▶ [Assignment] Check each line of the listing below for the word "onClose" and say how many lines have it. Nothing else should be written.

:: Records shown ::

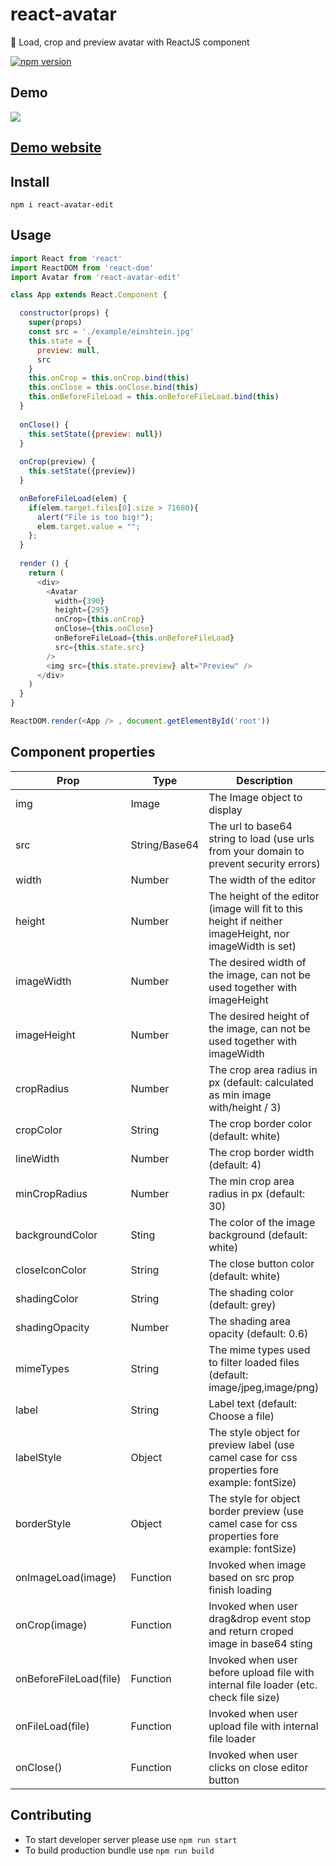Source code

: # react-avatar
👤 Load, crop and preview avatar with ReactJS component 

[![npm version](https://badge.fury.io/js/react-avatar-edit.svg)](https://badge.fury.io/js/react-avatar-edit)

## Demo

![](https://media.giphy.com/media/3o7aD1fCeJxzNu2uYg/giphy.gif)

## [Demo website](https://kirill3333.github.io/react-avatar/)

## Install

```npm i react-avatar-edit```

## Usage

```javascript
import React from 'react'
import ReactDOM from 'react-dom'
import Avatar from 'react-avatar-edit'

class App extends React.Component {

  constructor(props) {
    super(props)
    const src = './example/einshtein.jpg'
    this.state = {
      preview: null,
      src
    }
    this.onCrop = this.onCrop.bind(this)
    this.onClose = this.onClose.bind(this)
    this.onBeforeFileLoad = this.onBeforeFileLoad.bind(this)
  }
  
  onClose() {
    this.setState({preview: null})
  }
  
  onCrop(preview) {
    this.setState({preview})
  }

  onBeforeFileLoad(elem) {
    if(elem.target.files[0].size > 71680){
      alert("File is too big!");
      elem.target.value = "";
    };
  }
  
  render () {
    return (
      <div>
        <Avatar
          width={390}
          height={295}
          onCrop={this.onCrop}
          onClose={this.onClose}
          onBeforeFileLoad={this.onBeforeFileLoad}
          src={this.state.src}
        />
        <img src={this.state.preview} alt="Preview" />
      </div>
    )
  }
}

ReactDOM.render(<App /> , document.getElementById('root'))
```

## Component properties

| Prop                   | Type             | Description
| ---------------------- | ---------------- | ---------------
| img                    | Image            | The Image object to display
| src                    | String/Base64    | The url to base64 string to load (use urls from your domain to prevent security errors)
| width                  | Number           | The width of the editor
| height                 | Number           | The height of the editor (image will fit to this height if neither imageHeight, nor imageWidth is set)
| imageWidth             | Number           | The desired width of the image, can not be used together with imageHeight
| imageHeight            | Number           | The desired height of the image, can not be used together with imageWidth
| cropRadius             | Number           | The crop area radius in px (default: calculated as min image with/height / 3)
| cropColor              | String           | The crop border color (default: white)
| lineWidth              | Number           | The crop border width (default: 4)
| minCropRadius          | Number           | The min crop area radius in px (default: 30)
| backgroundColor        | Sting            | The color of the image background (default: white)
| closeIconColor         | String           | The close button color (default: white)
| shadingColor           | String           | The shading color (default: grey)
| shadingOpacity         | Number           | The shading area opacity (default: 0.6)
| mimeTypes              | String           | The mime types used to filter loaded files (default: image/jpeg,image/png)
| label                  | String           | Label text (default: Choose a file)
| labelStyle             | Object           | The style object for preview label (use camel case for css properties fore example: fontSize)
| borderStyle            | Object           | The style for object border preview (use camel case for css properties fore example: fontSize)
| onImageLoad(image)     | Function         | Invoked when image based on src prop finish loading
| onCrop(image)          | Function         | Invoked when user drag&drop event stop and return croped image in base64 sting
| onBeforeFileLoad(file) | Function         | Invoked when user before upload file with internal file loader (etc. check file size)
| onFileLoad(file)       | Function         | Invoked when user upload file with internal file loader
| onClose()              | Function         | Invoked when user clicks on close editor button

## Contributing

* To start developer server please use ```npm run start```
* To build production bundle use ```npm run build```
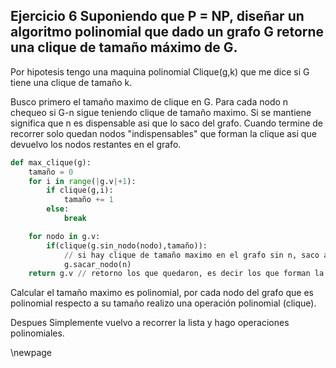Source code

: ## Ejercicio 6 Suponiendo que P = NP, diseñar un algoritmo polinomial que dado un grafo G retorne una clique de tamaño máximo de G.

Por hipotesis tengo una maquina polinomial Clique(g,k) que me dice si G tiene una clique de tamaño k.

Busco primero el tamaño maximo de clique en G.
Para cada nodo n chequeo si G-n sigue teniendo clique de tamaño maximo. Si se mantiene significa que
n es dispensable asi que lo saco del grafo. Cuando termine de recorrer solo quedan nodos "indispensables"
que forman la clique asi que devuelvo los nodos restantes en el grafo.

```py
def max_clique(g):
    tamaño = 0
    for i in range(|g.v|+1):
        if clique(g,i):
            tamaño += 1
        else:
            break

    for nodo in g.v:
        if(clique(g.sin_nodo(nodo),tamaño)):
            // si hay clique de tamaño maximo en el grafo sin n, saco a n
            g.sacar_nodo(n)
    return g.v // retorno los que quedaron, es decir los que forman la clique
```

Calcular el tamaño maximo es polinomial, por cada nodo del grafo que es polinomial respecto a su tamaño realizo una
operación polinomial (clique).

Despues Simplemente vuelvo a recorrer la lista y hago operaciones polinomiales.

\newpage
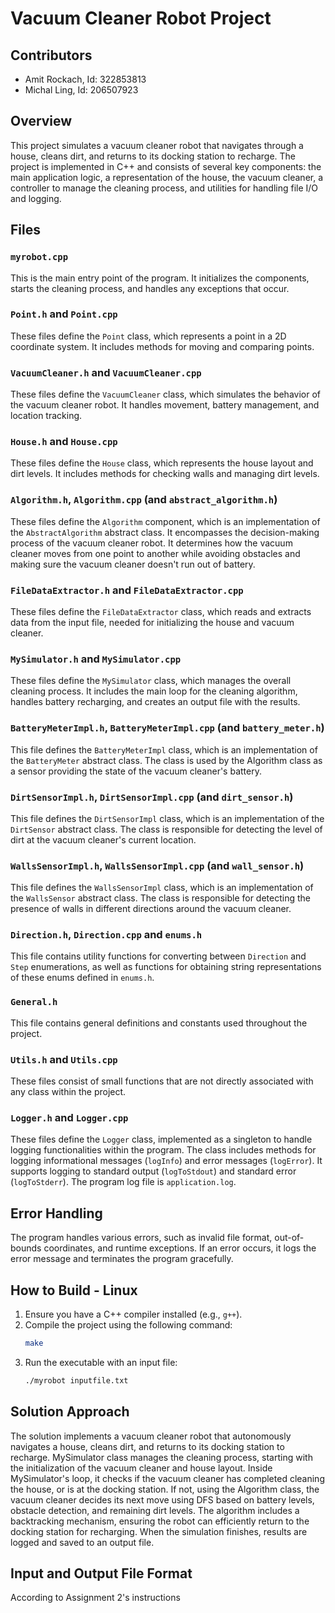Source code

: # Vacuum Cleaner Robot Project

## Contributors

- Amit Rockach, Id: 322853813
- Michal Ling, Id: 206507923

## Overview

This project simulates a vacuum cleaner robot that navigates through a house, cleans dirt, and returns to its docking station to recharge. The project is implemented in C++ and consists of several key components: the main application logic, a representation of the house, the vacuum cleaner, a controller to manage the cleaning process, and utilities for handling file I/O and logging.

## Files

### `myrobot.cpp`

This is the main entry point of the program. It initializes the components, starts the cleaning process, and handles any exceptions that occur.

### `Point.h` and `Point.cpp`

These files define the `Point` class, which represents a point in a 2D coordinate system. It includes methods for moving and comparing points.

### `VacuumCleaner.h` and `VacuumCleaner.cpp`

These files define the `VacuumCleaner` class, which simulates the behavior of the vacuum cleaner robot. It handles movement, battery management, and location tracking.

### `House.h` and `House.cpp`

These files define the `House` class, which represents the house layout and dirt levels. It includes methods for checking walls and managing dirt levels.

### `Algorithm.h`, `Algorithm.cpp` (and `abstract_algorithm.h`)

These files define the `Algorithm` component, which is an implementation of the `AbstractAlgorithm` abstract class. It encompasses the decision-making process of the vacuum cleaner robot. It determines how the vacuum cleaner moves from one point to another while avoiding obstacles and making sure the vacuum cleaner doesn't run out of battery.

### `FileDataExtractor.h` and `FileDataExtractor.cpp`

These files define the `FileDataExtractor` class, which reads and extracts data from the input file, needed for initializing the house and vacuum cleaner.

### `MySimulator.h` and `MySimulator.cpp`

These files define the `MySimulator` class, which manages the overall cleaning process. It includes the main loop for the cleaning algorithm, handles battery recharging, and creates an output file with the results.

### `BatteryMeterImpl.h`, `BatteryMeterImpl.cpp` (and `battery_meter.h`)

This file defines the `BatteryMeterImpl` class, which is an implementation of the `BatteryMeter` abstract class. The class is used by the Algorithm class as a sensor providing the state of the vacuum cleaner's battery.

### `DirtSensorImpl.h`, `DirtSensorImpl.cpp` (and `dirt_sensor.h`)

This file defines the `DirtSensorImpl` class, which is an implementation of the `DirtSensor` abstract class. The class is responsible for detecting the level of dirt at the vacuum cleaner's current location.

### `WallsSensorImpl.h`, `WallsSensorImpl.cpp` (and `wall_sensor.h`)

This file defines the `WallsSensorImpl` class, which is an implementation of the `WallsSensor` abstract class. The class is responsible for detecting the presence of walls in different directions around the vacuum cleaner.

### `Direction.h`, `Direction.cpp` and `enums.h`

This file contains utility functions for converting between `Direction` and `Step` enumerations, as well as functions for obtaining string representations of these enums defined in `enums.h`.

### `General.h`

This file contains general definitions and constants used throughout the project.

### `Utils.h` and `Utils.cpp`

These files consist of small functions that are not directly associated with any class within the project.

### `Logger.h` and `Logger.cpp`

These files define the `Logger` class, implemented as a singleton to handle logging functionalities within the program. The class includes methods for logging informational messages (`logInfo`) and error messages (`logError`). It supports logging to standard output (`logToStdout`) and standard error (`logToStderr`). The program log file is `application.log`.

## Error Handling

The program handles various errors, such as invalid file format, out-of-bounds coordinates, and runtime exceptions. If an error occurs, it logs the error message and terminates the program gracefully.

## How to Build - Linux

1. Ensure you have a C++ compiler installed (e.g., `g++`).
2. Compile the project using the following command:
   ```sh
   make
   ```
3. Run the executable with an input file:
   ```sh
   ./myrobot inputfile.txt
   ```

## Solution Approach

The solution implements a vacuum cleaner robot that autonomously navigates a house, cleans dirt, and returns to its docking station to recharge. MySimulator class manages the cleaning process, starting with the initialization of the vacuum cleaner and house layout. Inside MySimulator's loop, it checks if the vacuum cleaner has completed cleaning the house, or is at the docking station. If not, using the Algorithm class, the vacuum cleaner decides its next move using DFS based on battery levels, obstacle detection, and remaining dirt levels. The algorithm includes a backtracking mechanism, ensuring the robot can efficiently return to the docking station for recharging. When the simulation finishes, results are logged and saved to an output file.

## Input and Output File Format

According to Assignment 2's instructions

:::

▶ [Solution] 4